Alors qu'elle préparait douloureusement les funérailles de sa mère, Véronique a reçu un courrier lui annonçant sa propre mort, adressé à ses ayants droits. Une situation surréaliste qui aurait pu tourner à l'anecdote, mais ce n'était vraiment pas le moment. La commune d'Anderlecht a tout fait pour réparer son erreur dans les plus brefs délais.
L'erreur est humaine, et tout le monde peut se tromper dans un encodage informatique. Mais parfois, les conséquences sont lourdes. "La commune d'Anderlecht a fait une énorme bourde et m'a déclarée décédée à la place de ma maman. Depuis, c'est l'enfer", nous a écrit Véronique fin octobre, via le bouton orange Alertez-nous.
A 57 ans, Véronique, un mois après les faits, regrette les "conséquences émotionnelles" de cette erreur administrative, tout en relevant que "la commune d'Anderlecht a été disponible, rapide et efficace pour résoudre mon problème".
"J'ai toujours été très proche de mes parents"
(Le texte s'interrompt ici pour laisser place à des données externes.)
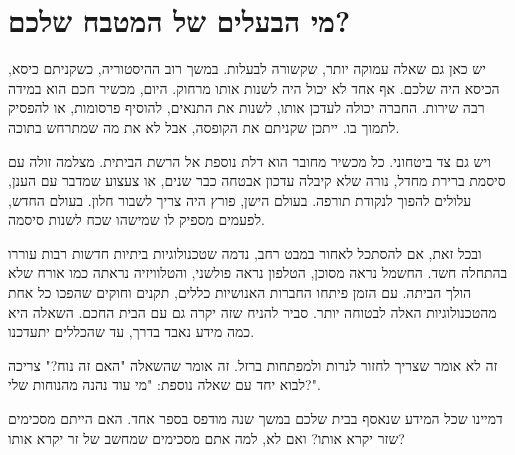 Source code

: \section{מי הבעלים של המטבח שלכם?}

יש כאן גם שאלה עמוקה יותר, שקשורה לבעלות. במשך רוב ההיסטוריה, כשקניתם כיסא, הכיסא היה שלכם. אף אחד לא יכול היה לשנות אותו מרחוק. היום, מכשיר חכם הוא במידה רבה שירות. החברה יכולה לעדכן אותו, לשנות את התנאים, להוסיף פרסומות, או להפסיק לתמוך בו. ייתכן שקניתם את הקופסה, אבל לא את מה שמתרחש בתוכה.

ויש גם צד ביטחוני. כל מכשיר מחובר הוא דלת נוספת אל הרשת הביתית. מצלמה זולה עם סיסמת ברירת מחדל, נורה שלא קיבלה עדכון אבטחה כבר שנים, או צעצוע שמדבר עם הענן, עלולים להפוך לנקודת תורפה. בעולם הישן, פורץ היה צריך לשבור חלון. בעולם החדש, לפעמים מספיק לו שמישהו שכח לשנות סיסמה.

ובכל זאת, אם להסתכל לאחור במבט רחב, נדמה שטכנולוגיות ביתיות חדשות רבות עוררו בהתחלה חשד. החשמל נראה מסוכן, הטלפון נראה פולשני, והטלוויזיה נראתה כמו אורח שלא הולך הביתה. עם הזמן פיתחו החברות האנושיות כללים, תקנים וחוקים שהפכו כל אחת מהטכנולוגיות האלה לבטוחה יותר. סביר להניח שזה יקרה גם עם הבית החכם. השאלה היא כמה מידע נאבד בדרך, עד שהכללים יתעדכנו.

זה לא אומר שצריך לחזור לנרות ולמפתחות ברזל. זה אומר שהשאלה "האם זה נוח?" צריכה לבוא יחד עם שאלה נוספת: "מי עוד נהנה מהנוחות שלי?".

\begin{thinkbox}
דמיינו שכל המידע שנאסף בבית שלכם במשך שנה מודפס בספר אחד. האם הייתם מסכימים שזר יקרא אותו? ואם לא, למה אתם מסכימים שמחשב של זר יקרא אותו?
\end{thinkbox}
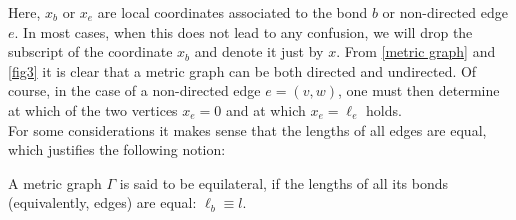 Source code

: Here, $x_b$ or $x_e$ are local coordinates associated to the bond $b$ or non-directed edge $e$. In most cases, when this does not lead to any confusion, we will drop the subscript of the coordinate $x_b$ and denote it just by $x$. From \cref{metric graph} and \cref{fig3} it is clear that a metric graph can be both directed and undirected. Of course, in the case of a non-directed edge $e = (v, w)$, one must then determine at which of the two vertices $x_e = 0$ and at which $x_e = \ell_e$ holds. \\
For some considerations it makes sense that the lengths of all edges are equal, which justifies the following notion:

\begin{definition}
    \label{metric graph equilateral}
    A metric graph $\Gamma$ is said to be equilateral, if the lengths of all its bonds (equivalently, edges) are equal: $\ell_b \equiv l$.
\end{definition}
Tout a commencé par une triste nouvelle. "Ma maman est décédée le 27 septembre. C'est une période dure à vivre, car j'ai perdu mon papa en 2011. Je suis fille unique, j'ai toujours été très, très proche de mes parents. Une maman, c'est une maman… On avait fêté ses 80 ans au mois d'avril, mais elle n'était pas en bonne santé. J'étais tout le temps avec ma maman, j'allais deux fois par jour chez elle pour lui apporter à manger car elle ne savait plus marcher. Mes enfants y allaient la nuit si elle tombait…", nous a confié Véronique.
Le jour du décès de sa mère prénommée Andrée, notre témoin habitant Anderlecht se rend aux pompes funèbres. "On a rempli les papiers et ils m'ont dit qu'ils me feraient parvenir les actes de décès".
Entretemps, triste coïncidence, la tante de Véronique est décédée, "trois jours après ma mère", soit le 30 septembre. "Je suis allé avec ma cousine aux mêmes pompes funèbres. Elle a fait exactement les mêmes démarches que moi. Deux jours après, elle avait reçu les actes de décès de sa maman, et moi toujours pas".
"Un petit souci"
Véronique se renseigne auprès des pompes funèbres et apprend qu'il y a eu "un petit souci au niveau de la commune, et que j'aurai les actes le jour des funérailles". Le jour des funérailles de sa mère, elle reçoit effectivement les actes, et ils sont bons. "Jusque-là, pas de lézard, les funérailles ont lieu le 4 octobre et j'ai les papiers".
Nouveau hasard du calendrier: "Le jour des funérailles de ma tante, le mardi 8 octobre, je reçois un courrier avant de m'y rendre. La lettre de la commune dit qu'ils ont fait une petite erreur, et qu'ils m'ont déclaré décédée à la place de ma maman" :
La bourde est d'autant plus étonnante que "nous n'avons ni le même nom, ni les mêmes prénoms, ni la même adresse", même si la mère de Véronique était également domiciliée à Anderlecht.
Son dossier et sa carte d'identité "annulés", elle doit envoyer "un certificat de vie"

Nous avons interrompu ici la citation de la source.